By MICHAEL WALTERS
If it’s possible to enjoy a movie, but hate everything it stands for then that pretty much sums up my experience with “Project X.” As I’ve said before, I’m thoroughly over the whole found footage visual stylings, but they struck me as less egregious in this movie, partly because it has more conventional structure than it pretends to.
Thomas (Thomas Mann) is so shy and off the social radar at high school he’s practically invisible. So his cocky best friend Costa (Oliver Cooper), and obligatory fat nerd JB (Jonathan Daniel Brown) plan a giant house party that will put them on the map and change their social status overnight.
When Thomas’ parents go away for the weekend, Costa floods social media with invites targeted at hot teen girls and cool guys looking to score an easy lay. He’s a would-be baller in a sweater vest daring you to underestimate him and achieving his goal through sheer loud mouthed persistence. He secures a couple DJ’s and two pint sized middle schoolers to act as security. But things begin to go downhill when Costa runs afoul of his vindictive and heavily armed drug dealer.
The film is shot under the guise of birthday home video, but Project X is really no different from the countless house party and nerd coming of age stories that have come before it. But it takes the spirt of those films, hops it up on Red Bull and ecstasy and watches with caffeinated glee as it soars over the top and then keeps on going in its wholehearted embrace of crude humor, bad taste.
It reminded me a little of the house party in producer Todd Phillips “Old School,” if Vince Vaughn and company had a little bit more of an appetite for destruction.

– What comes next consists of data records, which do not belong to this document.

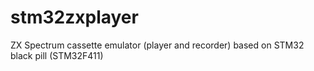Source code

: # stm32zxplayer
ZX Spectrum cassette emulator (player and recorder) based on STM32 black pill (STM32F411)


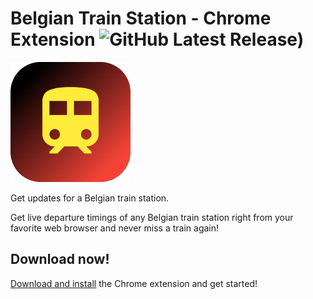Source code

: # Belgian Train Station - Chrome Extension ![GitHub Latest Release)](https://img.shields.io/github/v/release/Thibstars/belgian-train-station-chrome?logo=github)

![icon.png](extension%2Ficon.png)

Get updates for a Belgian train station.

Get live departure timings of any Belgian train station right from your favorite web browser and never miss a train again!

## Download now! ##

[Download and install](https://chromewebstore.google.com/detail/belgian-train-station/hfjkmapblgmghkoioflabhnilkgokoda?hl=nl&utm_source=ext_sidebar) the Chrome extension and get started!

As the party swells from dozens at the start to thousands, it breaks out into total mayhem with police in riot gear, houses in shambles, and enough burned out cars to fill a South Side junkyard.
I wouldn’t want to be any of these little punks’ parents, and they’re not an incredibly likeable bunch. But I can’t say the wholesale destruction they unearth isn’t fun to watch for a while. However, the movie is just as inconsequential as the party it depicts. And without really good funny characters, I couldn’t help wondering what’s the point?